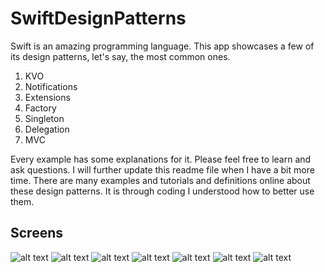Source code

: # SwiftDesignPatterns


Swift is an amazing programming language. This app showcases a few of its design patterns, let's say, the most common ones.

1.  KVO
2. Notifications
3. Extensions
4. Factory
5. Singleton
6. Delegation
7. MVC

Every example has some explanations for it. Please feel free to learn and ask questions.
I will further update this readme file when I have a bit more time. There are many examples and tutorials and definitions online about these design patterns. It is through coding I understood how to better use them.

## Screens
![alt text](https://raw.githubusercontent.com/Andrei0795/SwiftDesignPatterns/master/img1.png)
![alt text](https://raw.githubusercontent.com/Andrei0795/SwiftDesignPatterns/master/img2.png)
![alt text](https://raw.githubusercontent.com/Andrei0795/SwiftDesignPatterns/master/img3.png)
![alt text](https://raw.githubusercontent.com/Andrei0795/SwiftDesignPatterns/master/img4.png)
![alt text](https://raw.githubusercontent.com/Andrei0795/SwiftDesignPatterns/master/img5.png)
![alt text](https://raw.githubusercontent.com/Andrei0795/SwiftDesignPatterns/master/img6.png)
![alt text](https://raw.githubusercontent.com/Andrei0795/SwiftDesignPatterns/master/img7.png)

▶ **TASK DETAILS**: Please restate the data word for word, leaving out any picture it holds.

▶ **EXERCISE RESPONSE**:
Source code

: # SwiftDesignPatterns


Swift is an amazing programming language. This app showcases a few of its design patterns, let's say, the most common ones.

1.  KVO
2. Notifications
3. Extensions
4. Factory
5. Singleton
6. Delegation
7. MVC

Every example has some explanations for it. Please feel free to learn and ask questions.
I will further update this readme file when I have a bit more time. There are many examples and tutorials and definitions online about these design patterns. It is through coding I understood how to better use them.

## Screens
![alt text](https://raw.githubusercontent.com/Andrei0795/SwiftDesignPatterns/master/img1.png)
![alt text](https://raw.githubusercontent.com/Andrei0795/SwiftDesignPatterns/master/img2.png)
![alt text](https://raw.githubusercontent.com/Andrei0795/SwiftDesignPatterns/master/img3.png)
![alt text](https://raw.githubusercontent.com/Andrei0795/SwiftDesignPatterns/master/img4.png)
![alt text](https://raw.githubusercontent.com/Andrei0795/SwiftDesignPatterns/master/img5.png)
![alt text](https://raw.githubusercontent.com/Andrei0795/SwiftDesignPatterns/master/img6.png)
![alt text](https://raw.githubusercontent.com/Andrei0795/SwiftDesignPatterns/master/img7.png)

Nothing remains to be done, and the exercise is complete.